Field tests under real-life conditions at a lignite mine in Germany have shown that the drive-by-wire concept significantly speeds up the shifting process. A job there involving two pipe layers, 4,000 m of conveyor length and total shifting width of 100 m, was accomplished within 8 hours. Typically, eight pipe layers had been required to achieve the same results.

Based on these results in conveyor shifting unit automation, the institute of mining and special underground engineering at the University of Mining and Technology in Freiberg plans further development of an autonomous conveyor shifting dozer prototype that is able to perform shifting and preparatory subgrade work without a human operator.


Robert Ritter ([email protected]) studied industrial engineering with a specialization in mining engineering and finance at the University of Mining and Technology Freiberg and University of Alberta. In 2012, he joined Sandvik’s mine planning department, where he carries out studies to ensure customers receive maximum value by selecting the right mining solution and application. He also is a Ph.D candidate at the University of Mining and Technology in Freiberg, researching development of an analytical method to determine the capacity of IPCC systems.

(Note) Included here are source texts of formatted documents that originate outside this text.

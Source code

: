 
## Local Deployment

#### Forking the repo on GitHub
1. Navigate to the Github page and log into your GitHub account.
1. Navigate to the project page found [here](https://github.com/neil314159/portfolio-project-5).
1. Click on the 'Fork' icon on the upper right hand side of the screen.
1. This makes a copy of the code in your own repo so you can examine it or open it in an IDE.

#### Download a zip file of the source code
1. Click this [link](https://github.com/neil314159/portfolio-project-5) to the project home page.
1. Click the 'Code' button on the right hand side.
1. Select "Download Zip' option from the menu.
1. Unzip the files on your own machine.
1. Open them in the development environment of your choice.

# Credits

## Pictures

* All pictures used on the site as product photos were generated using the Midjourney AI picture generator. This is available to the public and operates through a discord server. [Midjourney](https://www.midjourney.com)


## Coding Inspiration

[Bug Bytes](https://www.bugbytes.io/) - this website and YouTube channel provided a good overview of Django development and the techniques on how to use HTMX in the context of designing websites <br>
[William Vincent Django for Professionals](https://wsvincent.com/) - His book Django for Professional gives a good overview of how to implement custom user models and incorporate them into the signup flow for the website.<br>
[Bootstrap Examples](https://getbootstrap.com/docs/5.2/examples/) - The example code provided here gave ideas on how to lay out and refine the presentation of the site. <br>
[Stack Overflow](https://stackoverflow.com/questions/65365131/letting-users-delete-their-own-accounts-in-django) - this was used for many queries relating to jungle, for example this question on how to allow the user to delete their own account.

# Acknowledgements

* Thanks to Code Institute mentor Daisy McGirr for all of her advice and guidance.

André Herzog ([email protected]) studied electrical engineering with a specialization in robotic engineering at the Brandenburg University of Technology Cottbus. Since 2010, he has worked with mining equipment subcontractors in Germany to develop prototypes for earthmoving and soil improvement machines. He also is a Ph.D candidate at the University of Mining and Technology in Freiberg, researching development of general-purpose robot systems for mining processes. Dr. Carsten Drebensted is a professor at the University of Mining and Technology in Freiberg.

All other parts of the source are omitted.